If you wash a comforter the day before move-in, it’ll seem dry to the touch but still has moisture trapped inside. Wait an extra day. Damp items + a sealed box + a hot summer = mildew you’ll never get out. Same for kitchenware, ice chests, anything that’s been recently washed.
Dismantle what you can.
Beds, tables, larger shelving. Dismantled, they take up dramatically less space AND they’re less stressed when temperatures swing.

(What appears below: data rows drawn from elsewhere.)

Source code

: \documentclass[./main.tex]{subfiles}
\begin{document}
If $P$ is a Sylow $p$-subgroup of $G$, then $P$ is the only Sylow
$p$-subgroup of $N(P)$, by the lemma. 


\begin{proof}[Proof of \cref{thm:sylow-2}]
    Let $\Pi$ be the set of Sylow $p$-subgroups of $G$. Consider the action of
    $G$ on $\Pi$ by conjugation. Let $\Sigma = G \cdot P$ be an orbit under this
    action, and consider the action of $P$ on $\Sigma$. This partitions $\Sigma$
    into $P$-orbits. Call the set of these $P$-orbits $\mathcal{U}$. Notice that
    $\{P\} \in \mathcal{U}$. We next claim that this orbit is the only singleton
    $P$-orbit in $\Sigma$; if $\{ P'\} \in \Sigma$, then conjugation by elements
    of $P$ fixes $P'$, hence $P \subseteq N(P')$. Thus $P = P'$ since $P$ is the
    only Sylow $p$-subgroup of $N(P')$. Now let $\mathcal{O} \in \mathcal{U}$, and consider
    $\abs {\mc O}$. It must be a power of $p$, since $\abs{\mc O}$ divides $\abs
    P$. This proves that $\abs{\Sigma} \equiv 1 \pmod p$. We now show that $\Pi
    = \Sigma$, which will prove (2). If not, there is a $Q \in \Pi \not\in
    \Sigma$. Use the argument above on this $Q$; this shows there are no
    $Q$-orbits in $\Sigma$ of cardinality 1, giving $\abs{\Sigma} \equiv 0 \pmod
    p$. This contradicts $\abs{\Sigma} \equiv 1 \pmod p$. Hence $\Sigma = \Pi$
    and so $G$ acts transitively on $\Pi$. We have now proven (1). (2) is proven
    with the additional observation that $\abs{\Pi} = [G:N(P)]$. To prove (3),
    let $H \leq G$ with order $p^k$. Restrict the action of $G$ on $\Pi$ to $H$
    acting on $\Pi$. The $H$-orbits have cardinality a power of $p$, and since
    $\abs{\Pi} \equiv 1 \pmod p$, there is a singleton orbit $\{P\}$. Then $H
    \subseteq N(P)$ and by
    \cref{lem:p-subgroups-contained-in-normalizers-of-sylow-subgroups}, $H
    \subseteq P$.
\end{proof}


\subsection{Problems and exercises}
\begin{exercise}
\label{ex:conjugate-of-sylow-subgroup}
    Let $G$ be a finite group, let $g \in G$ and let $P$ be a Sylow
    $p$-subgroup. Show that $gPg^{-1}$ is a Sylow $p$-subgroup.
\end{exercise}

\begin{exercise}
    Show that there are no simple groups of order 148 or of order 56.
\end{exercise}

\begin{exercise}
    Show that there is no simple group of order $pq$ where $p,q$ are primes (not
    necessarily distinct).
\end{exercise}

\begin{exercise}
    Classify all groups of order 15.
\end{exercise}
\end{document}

A solid-wood dresser left assembled in a hot drive-up unit will rack and twist; broken-down components stay flatter and survive better.
Bag the small parts.
Screws, dowels, hardware in labeled bags taped to the larger piece. You will not remember which bolt goes to which bed frame six months from now.
Heat protection
For things going into drive-up units that need to handle Kansas summer:
- Use plastic bins, not cardboard, when possible. Cardboard sags as it absorbs humidity. Plastic doesn’t care.

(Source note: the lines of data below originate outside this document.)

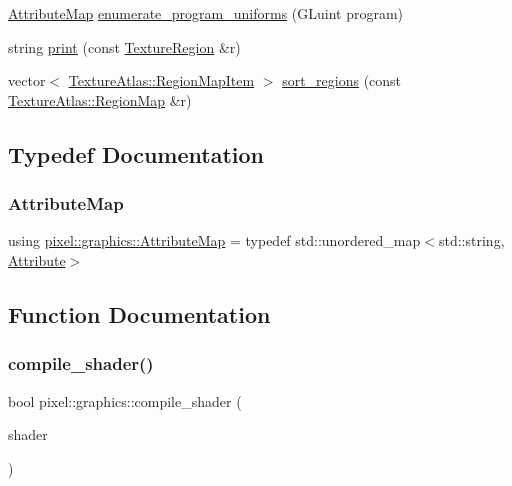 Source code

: \begin{DoxyCompactItemize}
\item 
\hyperlink{namespacepixel_1_1graphics_ab235534714f227408c552e912c5985de}{Attribute\+Map} \hyperlink{namespacepixel_1_1graphics_ac505118e74ccefdc82a0aa08169cf061}{enumerate\+\_\+program\+\_\+uniforms} (G\+Luint program)
\item 
string \hyperlink{namespacepixel_1_1graphics_a44589d6f0ddb29511d27537157f85d45}{print} (const \hyperlink{structpixel_1_1graphics_1_1_texture_region}{Texture\+Region} \&r)
\item 
vector$<$ \hyperlink{classpixel_1_1graphics_1_1_texture_atlas_a0bc1372e4dd1c78eeeba84caf3485e11}{Texture\+Atlas\+::\+Region\+Map\+Item} $>$ \hyperlink{namespacepixel_1_1graphics_ae4b234b0f578905813c98f9dff28d8ee}{sort\+\_\+regions} (const \hyperlink{classpixel_1_1graphics_1_1_texture_atlas_adcb359d1961bd99f8eeb35f456df1e0c}{Texture\+Atlas\+::\+Region\+Map} \&r)
\end{DoxyCompactItemize}


\subsection{Typedef Documentation}
\mbox{\label{namespacepixel_1_1graphics_ab235534714f227408c552e912c5985de}} 
\subsubsection{\texorpdfstring{Attribute\+Map}{AttributeMap}}
{\footnotesize\ttfamily using \hyperlink{namespacepixel_1_1graphics_ab235534714f227408c552e912c5985de}{pixel\+::graphics\+::\+Attribute\+Map} = typedef std\+::unordered\+\_\+map$<$std\+::string, \hyperlink{structpixel_1_1graphics_1_1_attribute}{Attribute}$>$}



\subsection{Function Documentation}
\mbox{\label{namespacepixel_1_1graphics_a46b2582a20b7efd452ad00943782116f}} 
\subsubsection{\texorpdfstring{compile\+\_\+shader()}{compile\_shader()}}
{\footnotesize\ttfamily bool pixel\+::graphics\+::compile\+\_\+shader (\begin{DoxyParamCaption}\item[{G\+Luint}]{shader }\end{DoxyParamCaption})}

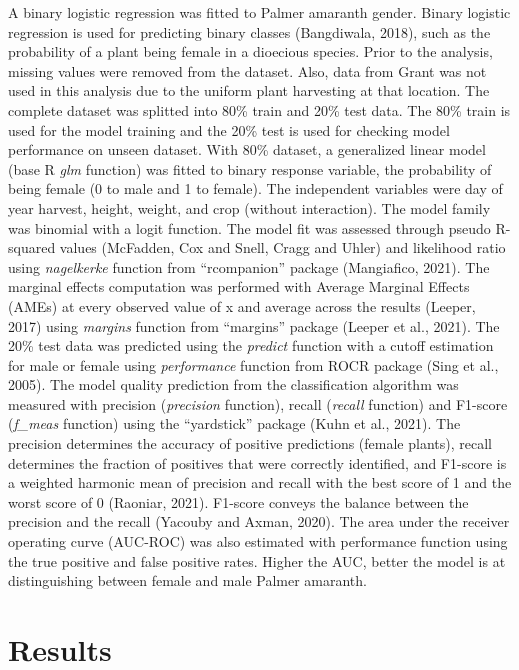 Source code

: \documentclass[utf8]{frontiersSCNS}
\begin{document}
A binary logistic regression was fitted to Palmer amaranth gender.
Binary logistic regression is used for predicting binary classes
(Bangdiwala, 2018), such as the probability of a plant being female in a
dioecious species. Prior to the analysis, missing values were removed
from the dataset. Also, data from Grant was not used in this analysis
due to the uniform plant harvesting at that location. The complete
dataset was splitted into 80\% train and 20\% test data. The 80\% train
is used for the model training and the 20\% test is used for checking
model performance on unseen dataset. With 80\% dataset, a generalized
linear model (base R \emph{glm} function) was fitted to binary response
variable, the probability of being female (0 to male and 1 to female).
The independent variables were day of year harvest, height, weight, and
crop (without interaction). The model family was binomial with a logit
function. The model fit was assessed through pseudo R-squared values
(McFadden, Cox and Snell, Cragg and Uhler) and likelihood ratio using
\emph{nagelkerke} function from ``rcompanion'' package (Mangiafico,
2021). The marginal effects computation was performed with Average
Marginal Effects (AMEs) at every observed value of x and average across
the results (Leeper, 2017) using \emph{margins} function from
``margins'' package (Leeper et al., 2021). The 20\% test data was
predicted using the \emph{predict} function with a cutoff estimation for
male or female using \emph{performance} function from ROCR package (Sing
et al., 2005). The model quality prediction from the classification
algorithm was measured with precision (\emph{precision} function),
recall (\emph{recall} function) and F1-score (\emph{f\_meas} function)
using the ``yardstick'' package (Kuhn et al., 2021). The precision
determines the accuracy of positive predictions (female plants), recall
determines the fraction of positives that were correctly identified, and
F1-score is a weighted harmonic mean of precision and recall with the
best score of 1 and the worst score of 0 (Raoniar, 2021). F1-score
conveys the balance between the precision and the recall (Yacouby and
Axman, 2020). The area under the receiver operating curve (AUC-ROC) was
also estimated with performance function using the true positive and
false positive rates. Higher the AUC, better the model is at
distinguishing between female and male Palmer amaranth.

\hypertarget{results}{%
\section*{Results}\label{results}}
\end{document}

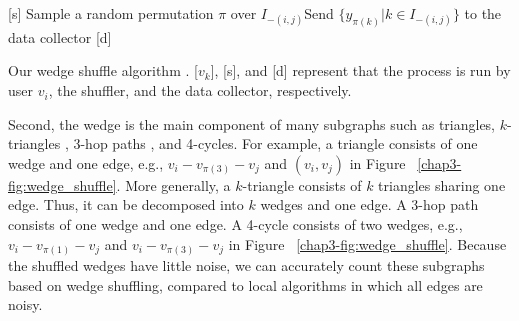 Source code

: \setlength{\algomargin}{5mm}
\begin{algorithm}[t]
  \SetAlgoLined
  [s] Sample a random permutation $\pi$ over $I_{-(i,j)}$\;
  [s] Send $\{y_{\pi(k)} | k \in I_{-(i,j)}\}$ to the data collector\;
  [d] 
  \caption[Our wedge shuffle algorithm \AlgWS{}.]{Our wedge shuffle algorithm \AlgWS{}. 
  [$v_k$], [s], and [d] represent that the process is run by user $v_i$, the shuffler, and the data collector, respectively. 
  }\label{chap3-alg:WShuffle}
\end{algorithm}

Second, the wedge is the main component of many subgraphs such as triangles, 
$k$-triangles \cite{Karwa_PVLDB11}, 
3-hop paths \cite{Sun_CCS19}, 
and 4-cycles. 
For example, a triangle consists of one wedge and one edge, e.g., $v_i-v_{\pi(3)}-v_j$ and $(v_i, v_j)$ in Figure ~\ref{chap3-fig:wedge_shuffle}. 
More generally, a $k$-triangle consists of $k$ triangles sharing one edge. 
Thus, it can be decomposed into $k$ wedges and one edge. 
A 3-hop path consists of one wedge and one edge. 
A 4-cycle consists of two wedges, e.g., $v_i-v_{\pi(1)}-v_j$ and $v_i-v_{\pi(3)}-v_j$ in Figure ~\ref{chap3-fig:wedge_shuffle}. 
Because the shuffled wedges have little noise, we can accurately count these subgraphs based on wedge shuffling, compared to local algorithms in which all edges are noisy.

- Leave airspace. Don’t pack a unit so tight that air can’t move. A few inches between rows lets heat dissipate.
- Cover with light-colored sheets, not dark. If you’re draping anything for dust, white cotton sheets absorb less heat than black tarps.
- Don’t store wax candles or anything that melts. Yes, this includes some health-and-beauty items, glue sticks, certain medications.
- Electronics in original boxes if you have them. The molded foam helps insulate against rapid temperature changes.
Humidity protection
The biggest single problem in Kansas storage. Damage from humidity is slow and quiet, then you open the unit in October and find mildew on the back of the couch.
- DampRid or silica packets in every sealed container. Cheap, effective. Replace every 6 months.
- Elevate everything off the floor. Pallets, 2x4s, even thick cardboard sheets. Concrete floors sweat in temperature swings; air gap underneath prevents moisture wicking up.
- Don’t use plastic sheeting against fabric. Plastic traps any humidity inside — you’re creating a sweat lodge for your couch. Cotton sheets breathe, plastic doesn’t.
- Climate-controlled is the real answer for humidity-sensitive items. If it’s leather, electronics, photos, art, instruments, or paper — pay for climate control.
Freeze/thaw protection
Winter and early-spring temperature swings damage:
- Glass and ceramics — can crack under stress
- Anything with water in it (paint cans, glue bottles, half-empty cleaning supplies). They freeze, expand, leak.
- Adhesives in pressed-wood furniture — cycle stress can pop joints
Prep:
- Pour out anything water-based. Don’t store partly-used cans of paint or cleaning supplies in a drive-up unit through winter. Either empty them or store them somewhere heated.
- Wrap fragile items in thick padding. Bubble wrap absorbs some of the stress. Dish-pack boxes have foam inserts for this reason.
- Don’t store batteries. They leak when frozen and then thawed.
Pest protection
Mice are our most common storage-unit visitor in fall. They’re looking for a warm, dry place with potential food.
- No food. Period. Empty all pantry items before storing. Even pet food. Even sealed boxes of dry pasta — mice can smell it.
- Plastic bins seal better than boxes. Mice will chew through cardboard; not through hard plastic.
- Cedar blocks or cedar chips in clothing storage. Moth deterrent that doesn’t stink.
- Don’t store firewood inside your unit. It brings insects with it.
By-season prep checklist
Going into summer (May)
- Check that humidity absorbers are fresh
- Verify nothing’s up against an exterior wall (heat radiates inward)
- Anything you forgot to remove that’ll melt — grab it now
Going into winter (October)
- Take out anything water-based or freezable
- Set out fresh mouse deterrent
- Make sure breakables are wrapped/cushioned for the cold-snap stress
The 30-second summary
- Clean and dry everything before storing
- Plastic bins beat cardboard in Kansas humidity
- Elevate items off concrete floors
- Humidity absorbers in sealed containers, refreshed twice yearly
- Pull water-based liquids before freezing weather
- No food, anywhere, ever
- If it’s irreplaceable, pay for climate-controlled
Stored well, stuff comes out years later in the same shape it went in. Stored poorly, you find out the hard way that Kansas humidity has been working on your grandmother’s photo album.